Hazelnut Pound Cake Pudding
Prep time
Cook time
Total time
Think of this hazelnut pound cake pudding as traditional bread pudding with a modern sweet and velvety twist!
Serves: 4-6
  • 1 pound cake (cut into 1-inch cubes)
  • 3 eggs (whisked)
  • ¾ cups whole milk
  • ¼ cup liquid hazelnut coffee creamer
  • 2 teaspoons pure vanilla extract
  • 1 cup granulated sugar
  • ¼ cup light brown sugar (packed)
  • ½ stick salted butter
  • whipped cream
  1. Preheat the oven to 350°F. Grease a 1-quart baking dish with butter or non-stick spray, and then set it aside.
  2. In a medium mixing bowl, whisk together the granulated sugar, milk, hazelnut coffee creamer and vanilla. Add the pound cake cubes and let them soak for 10 minutes.
  3. Use a fork to combine the butter and brown sugar in a small bowl.
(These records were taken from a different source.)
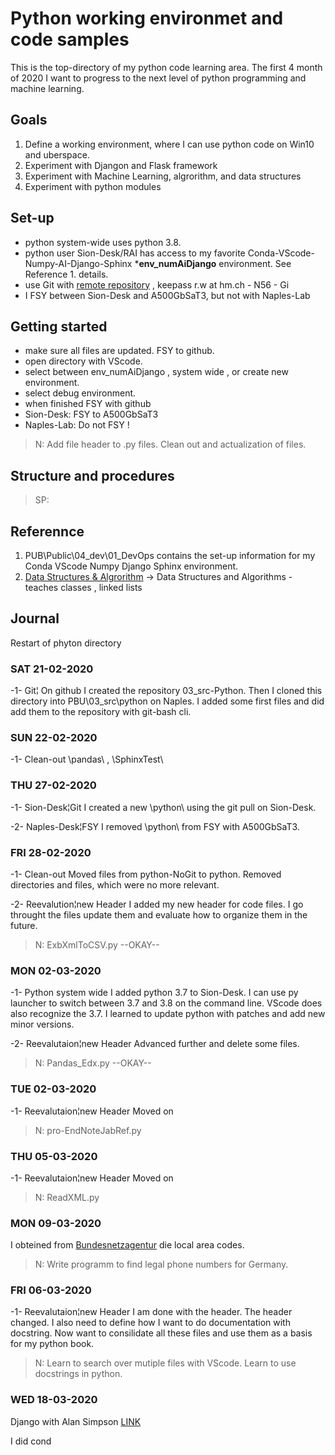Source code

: # Python working environmet and code samples

This is the top-directory of my python code learning area. The first 4 month of 2020 I want to progress to the next level of python programming and machine learning.

## Goals

1. Define a working environment, where I can use python code on Win10 and uberspace.
2. Experiment with Djangon and Flask framework
3. Experiment with Machine Learning, algrorithm, and data structures
4. Experiment with python modules

## Set-up

- python system-wide uses python 3.8. 
- python user Sion-Desk/RAI has access to my favorite Conda-VScode-Numpy-AI-Django-Sphinx ***env_numAiDjango** environment. See Reference 1. details. 
- use Git with [remote repository](https://github.com/webwart/03_src-Python) , keepass r.w at hm.ch - N56 - Gi
- I FSY  between Sion-Desk and A500GbSaT3, but not with Naples-Lab

## Getting started

- make sure all files are updated. FSY to github. 
- open directory with VScode.
- select between env_numAiDjango , system wide , or create new environment.
- select debug environment.
- when finished FSY with github
- Sion-Desk: FSY to A500GbSaT3
- Naples-Lab: Do not FSY !

>N: Add file header to .py files. Clean out and actualization of files.

## Structure and procedures

>SP:

## Referennce

1. PUB\Public\04_dev\01_DevOps contains the set-up information for my Conda VScode Numpy Django Sphinx environment.
2. [Data Structures & Algrorithm](https://www.youtube.com/watch?v=bum_19loj9A&list=PLBZBJbE_rGRV8D7XZ08LK6z-4zPoWzu5H) -> Data Structures and Algorithms - teaches classes , linked lists

## Journal

Restart of phyton directory

### SAT  21-02-2020

-1- Git¦
On github I created the repository 03_src-Python. Then I cloned this directory into PBU\03_src\python on Naples. I added some first files and did add them to the repository with git-bash cli.

### SUN  22-02-2020

-1-  Clean-out
\pandas\ , \SphinxTest\

### THU  27-02-2020

-1-  Sion-Desk¦Git
I created a new \python\ using the git pull on Sion-Desk.

-2-  Naples-Desk¦FSY
I removed \python\ from FSY with A500GbSaT3.

###  FRI  28-02-2020

-1-  Clean-out
Moved files from python-NoGit to python. Removed directories and files, which were no more relevant. 

-2-  Reevalution¦new Header
I added my new header for code files.
I go throught the files update them and evaluate how to organize them in the future.
>N: ExbXmlToCSV.py --OKAY--

###  MON  02-03-2020

-1- Python system wide
I added python 3.7 to Sion-Desk. I can use py launcher to switch between 3.7 and 3.8 on the command line. VScode does also recognize the 3.7.
I learned to update python with patches and add new minor versions.

-2- Reevalutaion¦new Header
Advanced further and delete some files.
>N: Pandas_Edx.py --OKAY--

### TUE  02-03-2020

-1- Reevalutaion¦new Header
Moved on
>N: pro-EndNoteJabRef.py

### THU  05-03-2020

-1- Reevalutaion¦new Header
Moved on
>N: ReadXML.py

###  MON 09-03-2020
I obteined from 
[Bundesnetzagentur](https://www.bundesnetzagentur.de/cln_1432/DE/Sachgebiete/Telekommunikation/Unternehmen_Institutionen/Nummerierung/Rufnummern/ONRufnr/ON_Einteilung_ONB/ON_ONB_ONKz_ONBGrenzen_Basepage.html?nn=316054)
die local area codes.

>N: Write programm to find legal phone numbers for Germany.

### FRI  06-03-2020

-1- Reevalutaion¦new Header
I am done with the header. The header changed. I also need to define how I want to do documentation with docstring.
Now want to consilidate all these files and use them as a basis for my python book.
>N: Learn to search over mutiple files with VScode. Learn to use docstrings in python. 

### WED  18-03-2020

Django with Alan Simpson
[LINK](https://github.com/AlanSimpsonme)

I did cond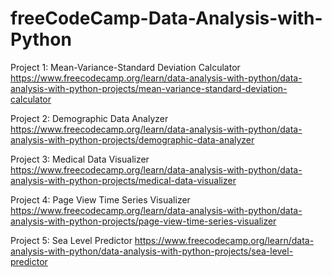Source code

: # freeCodeCamp-Data-Analysis-with-Python
Project 1: Mean-Variance-Standard Deviation Calculator
https://www.freecodecamp.org/learn/data-analysis-with-python/data-analysis-with-python-projects/mean-variance-standard-deviation-calculator

Project 2: Demographic Data Analyzer
https://www.freecodecamp.org/learn/data-analysis-with-python/data-analysis-with-python-projects/demographic-data-analyzer

Project 3: Medical Data Visualizer
https://www.freecodecamp.org/learn/data-analysis-with-python/data-analysis-with-python-projects/medical-data-visualizer

Project 4: Page View Time Series Visualizer
https://www.freecodecamp.org/learn/data-analysis-with-python/data-analysis-with-python-projects/page-view-time-series-visualizer

Project 5: Sea Level Predictor
https://www.freecodecamp.org/learn/data-analysis-with-python/data-analysis-with-python-projects/sea-level-predictor
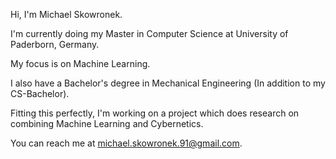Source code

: Hi, I'm Michael Skowronek.

I'm currently doing my Master in Computer Science at University of Paderborn, Germany.

My focus is on Machine Learning.

I also have a Bachelor's degree in Mechanical Engineering (In addition to my CS-Bachelor).

Fitting this perfectly, I'm working on a project which does research on combining Machine Learning and Cybernetics.

You can reach me at michael.skowronek.91@gmail.com.
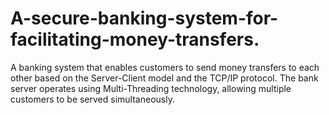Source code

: # A-secure-banking-system-for-facilitating-money-transfers.
A banking system that enables customers to send money transfers to each other based on the Server-Client model and the TCP/IP protocol. The bank server operates using Multi-Threading technology, allowing multiple customers to be served simultaneously.
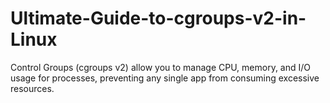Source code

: # Ultimate-Guide-to-cgroups-v2-in-Linux
Control Groups (cgroups v2) allow you to manage CPU, memory, and I/O usage for processes, preventing any single app from consuming excessive resources.
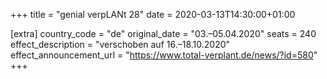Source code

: +++
title = "genial verpLANt 28"
date = 2020-03-13T14:30:00+01:00

[extra]
country_code = "de"
original_date = "03.–05.04.2020"
seats = 240
effect_description = "verschoben auf 16.–18.10.2020"
effect_announcement_url = "https://www.total-verplant.de/news/?id=580"
+++
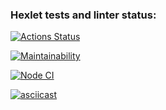 ### Hexlet tests and linter status:
[![Actions Status](https://github.com/mirreinh/frontend-project-lvl1/workflows/hexlet-check/badge.svg)](https://github.com/mirreinh/frontend-project-lvl1/actions)

[![Maintainability](https://api.codeclimate.com/v1/badges/a99a88d28ad37a79dbf6/maintainability)](https://codeclimate.com/github/codeclimate/codeclimate/maintainability)

[![Node CI](https://github.com/mirreinh/frontend-project-lvl1/workflows/node-ci/badge.svg)](https://github.com/mirreinh/frontend-project-lvl1/actions)

[![asciicast](https://asciinema.org/a/M3wLkQmrsXZdOPSsih3sw1cNb.svg)](https://asciinema.org/a/M3wLkQmrsXZdOPSsih3sw1cNb)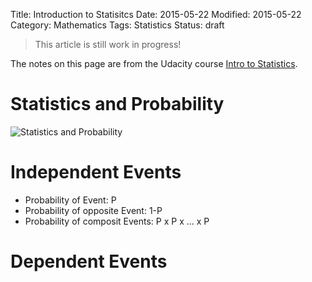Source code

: Title: Introduction to Statisitcs
Date: 2015-05-22
Modified: 2015-05-22
Category: Mathematics
Tags: Statistics
Status: draft

> This article is still work in progress!

The notes on this page are from the Udacity course
[Intro to Statistics](https://www.udacity.com/course/intro-to-statistics--st101 "Udacity").

Statistics and Probability
==========================

![Statistics and Probability]({filename}/images/statistics_probability.svg)


Independent Events
==================

- Probability of Event: P
- Probability of opposite Event: 1-P
- Probability of composit Events: P x P x ... x P


Dependent Events
================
  4. Pour the soaked pound cake into the baking dish, and then top it with dollops of the brown sugar and butter mixture.
  5. Bake for 45-50 minutes, or until the hazelnut pound cake pudding is bubbly around the edges and set in the center.
  6. Let it sit for 15 minutes before serving with a whipped cream garnish.